Gone Home was a little too artfully arranged for my liking, but each of Tacoma's crew quarters feel thoroughly lived in – a welcome contrast to the stark corridors and functional work spaces you'll visit in between – and getting to watch these characters' personal lives slowly bleed into their public working personas is absolutely fascinating. To give an early example, you might discover that one of the missing crew mates has been reading (rather endearingly) a book on 'banter for the inspired social climber' in his personal AR desktop to help him settle in with this new group of strangers, and you can see the results of this play out in the reconstructed conversations you'll discover throughout the rest of the game. It's a brilliant meshing of the game's various exploration objectives, and it wasn't long before I found each crew member's individual story to be just as compelling as the central mystery. And that ending. Oh, that ending! Absolutely superb.

Prey

Alec: Probably my favourite game of the year? It feels like too safe a choice, too Mid-30s Gaming Man a choice, but what are you gonna do? I lost myself to Prey's world of locked doors and hacked turrets and silenced pistols and wide-open yet claustrophobic spaces in a way I did to little else in 2017. What can I say, it just ticked all my boxes, to the extent that I was absolutely determined to uncover and visit every last square inch of its doomed space station, and in turn recycle everything I found in it into upgrades and ammo, despite knowing full well that my lizard brain was in charge.

A slow burn game if ever there was one, moving on from my raised eyebrow at its over-zealous attempts to be a mystery without doing the heavy lifting of making me care first, and into something where the mystery scarcely seemed to matter. All that mattered was making this labyrinthine, inter-connected ghost ship mine. I can take or leave the plot, which has some nice ideas but overly dour execution, but really is just skin around the mighty bones of this latter-day System Shock. I'm delighted we found our way back to this degree of sprawl and slow pace after the glitz and excess of Bioshock Infinite. Both games, I suspect, are bookends to certain schools of 21st century gaming blockbuster. I have no idea what comes next, but I'm so glad that I got Prey and its myriad locked doors.

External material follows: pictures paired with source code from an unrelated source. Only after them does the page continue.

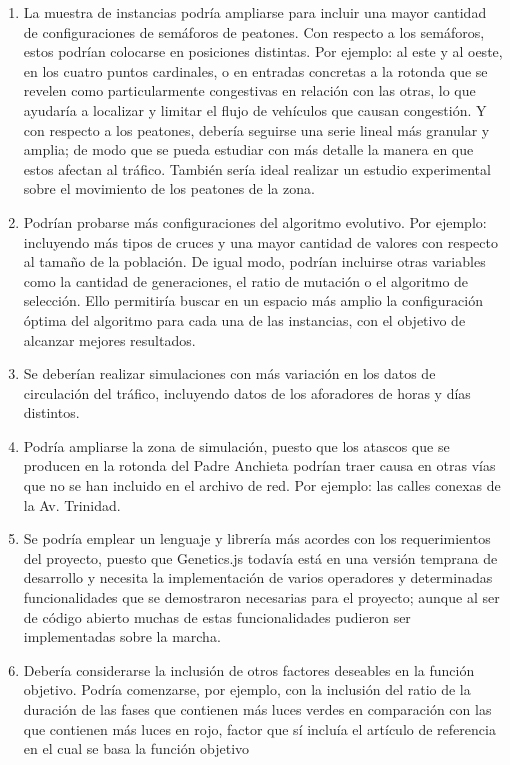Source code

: \begin{enumerate}
    \item La muestra de instancias podría ampliarse para incluir una mayor cantidad de configuraciones de semáforos de peatones. Con respecto a los semáforos, estos podrían colocarse en posiciones distintas. Por ejemplo: al este y al oeste, en los cuatro puntos cardinales, o en entradas concretas a la rotonda que se revelen como particularmente congestivas en relación con las otras, lo que ayudaría a localizar y limitar el flujo de vehículos que causan congestión. Y con respecto a los peatones, debería seguirse una serie lineal más granular y amplia; de modo que se pueda estudiar con más detalle la manera en que estos afectan al tráfico. También sería ideal realizar un estudio experimental sobre el movimiento de los peatones de la zona.

    \item Podrían probarse más configuraciones del algoritmo evolutivo. Por ejemplo: incluyendo más tipos de cruces y una mayor cantidad de valores con respecto al tamaño de la población. De igual modo, podrían incluirse otras variables como la cantidad de generaciones, el ratio de mutación o el algoritmo de selección. Ello permitiría buscar en un espacio más amplio la configuración óptima del algoritmo para cada una de las instancias, con el objetivo de alcanzar mejores resultados.
    
    \item Se deberían realizar simulaciones con más variación en los datos de circulación del tráfico, incluyendo datos de los aforadores de horas y días distintos.
    
    \item Podría ampliarse la zona de simulación, puesto que los atascos que se producen en la rotonda del Padre Anchieta podrían traer causa en otras vías que no se han incluido en el archivo de red. Por ejemplo: las calles conexas de la Av. Trinidad.
    
    \item Se podría emplear un lenguaje y librería más acordes con los requerimientos del proyecto, puesto que Genetics.js todavía está en una versión temprana de desarrollo y necesita la implementación de varios operadores y determinadas funcionalidades que se demostraron necesarias para el proyecto; aunque al ser de código abierto muchas de estas funcionalidades pudieron ser implementadas sobre la marcha.
    
    \item Debería considerarse la inclusión de otros factores deseables en la función objetivo. Podría comenzarse, por ejemplo, con la inclusión del ratio de la duración de las fases que contienen más luces verdes en comparación con las que contienen más luces en rojo, factor que sí incluía el artículo de referencia en el cual se basa la función objetivo
    

\end{enumerate}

Adam: I thought the mimics were going to be the stars of the show, clever little enemies that make you wary of the environment, but it's actually the environment itself that marks Prey out as a monstrously ingenious game. It's a perfect space to play in, thanks to all those alternate routes and tricksy locked doors, but it doesn't feel overdesigned. I believe in it, as a place with purpose, and even though there's no doubt a heck of a lot of subtle signposting and hand-holding, I always felt like I was making my own way.

NieR: Automata

Katharine: What a ride Nier: Automata's had this past year. The sequel to a game about three people played on PS3 and Xbox 360 back in 2010, it just goes to show what a bit of PlatinumGames magic can do to an ailing cult classic. Okay, so the PC version of Nier: Automata was a bit borked at launch, but to dismiss it now would be a disservice to both you and action games as a whole.

For me, Bayonetta still edges ahead in terms of overall combat, but the way Nier: Automata effortlessly slips between about eight different genres – all in the course of a single level, no less – imbues it with its own kind of Umbran magic. One minute you're playing a bullet-hell shoot-em-up, the next you're in a 3D brawler, then a 2D platformer, and then to cap it all off you don a mech suit to an oil-platform-sized boss as an on-rails shooter. This is what video games are about, and that's just the first mission! Throw in an achingly beautiful world, soundtrack and story, and Nier: Automata is in no danger of being forgotten like its forebear.

Adam: I didn't have a horse in the NieR race. I've never played the original, I'm wary of sexybots and sad anime sci-fi, and I am not very good at many of the genres the game seemed to cover.

It turned out to be one of my favourite games of the year. For a good while it was my favourite and I still feel sad whenever I find out someone I know didn't get along with it. They have their reasons, and they're often good reasons. Automata does silly things, it winks at the fourth wall and then punches you in the gut, it veers between existential horror and weird whimsy, and I'm still not entirely sure why it's an open world game when I only really cared about following the story.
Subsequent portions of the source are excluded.